PATHWAYS OF HEPATITIS B VIRUS CAPSID ASSEMBLY The assembly pathways of Hepatitis B virus capsid were resolved using time-resolved small-angle X-ray scattering (SAXS), simulations, thermodynamic analysis and maximum information entropy optimisation. The earliest steps of the reaction, controlled by the association free energy between capsid proteins, dictate the assembly pathway.
COMPLEX SYSTEMS AND BIOMEDICAL SCIENCES
Viruses are the most abundant biological entities on our planet. Their structure, composed of only a few components, presents an ideal example of a biologically functional, self- assembled structure. Viruses encapsulate and protect their genetic materials in a protein shell called a capsid. Minimising the amount of viral genome coding structural proteins, capsids are comprised of many copies of a small number of proteins, often only one, usually in a spherical or helical arrangement. This minimalistic design supports an extremely efficient assembly process, resulting in a monodisperse, stable structure.
Half of the known virus families have icosahedral capsids. While the structures of many capsids are known, their assembly and disassembly processes are still poorly understood. Capsids can have a hundred or even thousands of subunits, consequently there are a huge number of possible intermediates, and many more potential assembly pathways. Yet, assembly is rapid and with high fidelity. Recently, the assembly pathways of the Hepatitis B Virus (HBV) capsid were observed. HBV causes about 270 million cases of chronic infection, leading to about 880,000 deaths each year from liver disease and cancer. HBV has an icosahedral capsid composed of homodimeric core protein (Cp). In-vivo assembly involves spontaneous
nucleation to form empty particles, comprising 90% of the particles present during infection. Recombinant capsid protein assembly domain, Cp149 (the first 149 residues of Cp), assembles in vitro into empty capsids, identical to the capsids isolated from virus-expressing cells.

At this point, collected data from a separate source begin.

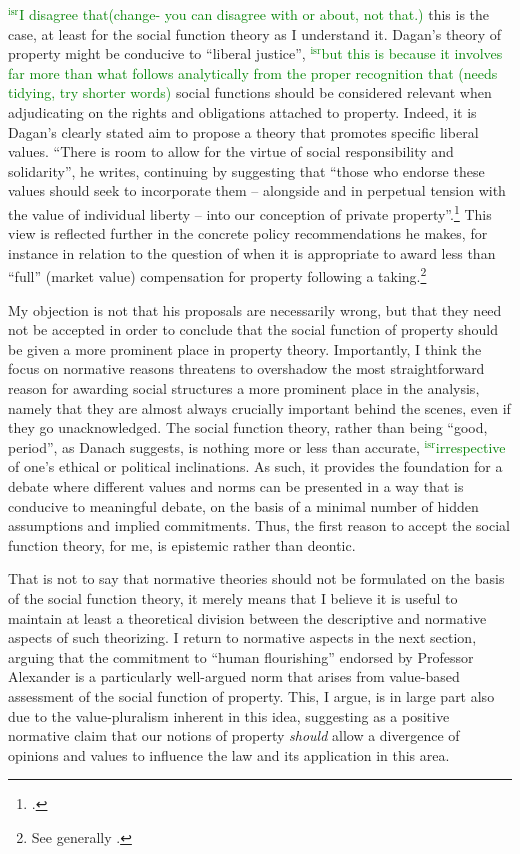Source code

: \documentclass[12pt,a4paper]{book} %
\newcommand{\isr}[1]{\textcolor{green}{$^{\textrm{isr}}${#1}}}
\begin{document}
\isr{I disagree that(change- you can disagree with or about, not that.)} this is the case, at least for the social function theory as I understand it. Dagan's theory of property might be conducive to ``liberal justice'', \isr{but this is because it involves far more than what follows analytically from the proper recognition that (needs tidying, try shorter words)}  social functions should be considered relevant when adjudicating on the rights and obligations attached to property. Indeed, it is Dagan's clearly stated aim to propose a theory that promotes specific liberal values. ``There is room to allow for the virtue of social responsibility and solidarity'', he writes, continuing by suggesting that ``those who endorse these values should seek to incorporate them -- alongside and in perpetual tension with the value of individual liberty -- into our conception of private property''.\footcite[802]{dagan99} This view is reflected further in the concrete policy recommendations he makes, for instance in relation to the question of when it is appropriate to award less than ``full'' (market value) compensation for property following a taking.\footnote{See generally \cite{dagan14b}.}

My objection is not that his proposals are necessarily wrong, but that they need not be accepted in order to conclude that the social function of property should be given a more prominent place in property theory. Importantly, I think the focus on normative reasons threatens to overshadow the most straightforward reason for awarding social structures a more prominent place in the analysis, namely that they are almost always crucially important behind the scenes, even if they go unacknowledged. The social function theory, rather than being ``good, period'', as Danach suggests, is nothing more or less than accurate, \isr{irrespective} of one's ethical or political inclinations. As such, it provides the foundation for a debate where different values and norms can be presented in a way that is conducive to meaningful debate, on the basis of a minimal number of hidden assumptions and implied commitments. Thus, the first reason to accept the social function theory, for me, is epistemic rather than deontic.

That is not to say that normative theories should not be formulated on the basis of the social function theory, it merely means that I believe it is useful to maintain at least a theoretical division between the descriptive and normative aspects of such theorizing. I return to normative aspects in the next section, arguing that the commitment to ``human flourishing'' endorsed by Professor Alexander is a particularly well-argued norm that arises from value-based assessment of the social function of property. This, I argue, is in large part also due to the value-pluralism inherent in this idea, suggesting as a positive normative claim that our notions of property {\it should} allow a divergence of opinions and values to influence the law and its application in this area.
\end{document}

HBV capsids are composed of 90 (capsid symmetry T = 3) or 120 (T = 4) Cp149 dimers. There are an estimated 1030 intermediates on the assembly path from dimer to complete capsid. Hence, resolving the HBV capsid assembly mechanism is an ill-posed problem. To identify assembly pathways, graph theory was used to represent the structure of HBV intermediates. Umbrella sampling of Monte Carlo simulations was then performed to create a comprehensive library of unique assembly intermediates . Using the software D+ (https://scholars.huji. ac.il/uriraviv/book/d-0) , the atomic model of each member in the library was generated and its solution SAXS curve was computed. Intermediates were selected from this library based on a grand canonical free energy landscape of HBV capsid that had been calibrated with experimental SAXS data HBV capsid assembly reactions at equilibrium [1,3].
Using the time-resolved SAXS setup of ID02, the real-time assembly of HBV capsids was tracked (Figure 44). To rigorously analyse the data with minimal bias, maximum informational entropy
optimisation analysis was applied with prior distributions, derived from the calibrated grand canonical free energy landscape at the onset of the assembly reactions (Figure 45) . Equilibrium- based prior knowledge filtered out the most stable intermediates that are likely to make a significant contribution to the assembly reaction.
Fig. 44: Kinetics of Cp149 dimer assembly. a) Mild assembly conditions (163 mM ammonium acetate). b) Aggressive conditions (513 mM). (Left panel) TR-SAXS data (grey) at selected early times, fitted to a library of intermediates by maximum informational entropy optimisation (black curves). (Right panel) Mass fraction as a function of intermediate size (s - number of dimers), and time. Illustrations show the major components along the assembly path.